Source records
*** Block opens ***

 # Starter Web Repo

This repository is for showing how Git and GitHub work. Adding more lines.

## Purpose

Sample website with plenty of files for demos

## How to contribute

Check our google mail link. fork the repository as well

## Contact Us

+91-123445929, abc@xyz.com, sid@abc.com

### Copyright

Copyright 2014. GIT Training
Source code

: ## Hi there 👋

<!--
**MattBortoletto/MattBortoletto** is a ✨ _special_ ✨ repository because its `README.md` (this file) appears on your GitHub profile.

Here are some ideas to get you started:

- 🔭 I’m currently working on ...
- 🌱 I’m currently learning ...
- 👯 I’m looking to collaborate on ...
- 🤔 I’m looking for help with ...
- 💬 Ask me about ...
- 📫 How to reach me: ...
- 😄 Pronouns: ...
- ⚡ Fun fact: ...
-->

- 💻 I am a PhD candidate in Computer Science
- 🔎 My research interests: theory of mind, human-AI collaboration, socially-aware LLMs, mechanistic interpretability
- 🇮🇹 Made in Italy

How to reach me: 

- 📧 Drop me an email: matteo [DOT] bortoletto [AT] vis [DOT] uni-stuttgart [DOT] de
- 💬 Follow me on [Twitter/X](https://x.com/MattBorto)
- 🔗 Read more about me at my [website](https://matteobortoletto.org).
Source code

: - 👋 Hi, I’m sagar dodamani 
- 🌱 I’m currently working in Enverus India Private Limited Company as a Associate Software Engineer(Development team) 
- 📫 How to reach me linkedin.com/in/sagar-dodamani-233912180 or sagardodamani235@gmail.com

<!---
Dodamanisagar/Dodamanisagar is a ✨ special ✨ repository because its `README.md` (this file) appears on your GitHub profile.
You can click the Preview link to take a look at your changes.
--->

*** Block closes ***

* **Requirement**:
Nothing may change. Retype all of the entries.

* **Answer box**:
 # Starter Web Repo

This repository is for showing how Git and GitHub work. Adding more lines.

## Purpose

Sample website with plenty of files for demos

## How to contribute

Check our google mail link. fork the repository as well

## Contact Us

+91-123445929, abc@xyz.com, sid@abc.com

### Copyright

Copyright 2014. GIT Training
Source code

: ## Hi there 👋

<!--
**MattBortoletto/MattBortoletto** is a ✨ _special_ ✨ repository because its `README.md` (this file) appears on your GitHub profile.

Here are some ideas to get you started:

- 🔭 I’m currently working on ...
- 🌱 I’m currently learning ...
- 👯 I’m looking to collaborate on ...
- 🤔 I’m looking for help with ...
- 💬 Ask me about ...
- 📫 How to reach me: ...
- 😄 Pronouns: ...
- ⚡ Fun fact: ...
-->

- 💻 I am a PhD candidate in Computer Science
- 🔎 My research interests: theory of mind, human-AI collaboration, socially-aware LLMs, mechanistic interpretability
- 🇮🇹 Made in Italy

How to reach me: 

- 📧 Drop me an email: matteo [DOT] bortoletto [AT] vis [DOT] uni-stuttgart [DOT] de
- 💬 Follow me on [Twitter/X](https://x.com/MattBorto)
- 🔗 Read more about me at my [website](https://matteobortoletto.org).
Source code

: - 👋 Hi, I’m sagar dodamani 
- 🌱 I’m currently working in Enverus India Private Limited Company as a Associate Software Engineer(Development team) 
- 📫 How to reach me linkedin.com/in/sagar-dodamani-233912180 or sagardodamani235@gmail.com

<!---
Dodamanisagar/Dodamanisagar is a ✨ special ✨ repository because its `README.md` (this file) appears on your GitHub profile.
You can click the Preview link to take a look at your changes.
--->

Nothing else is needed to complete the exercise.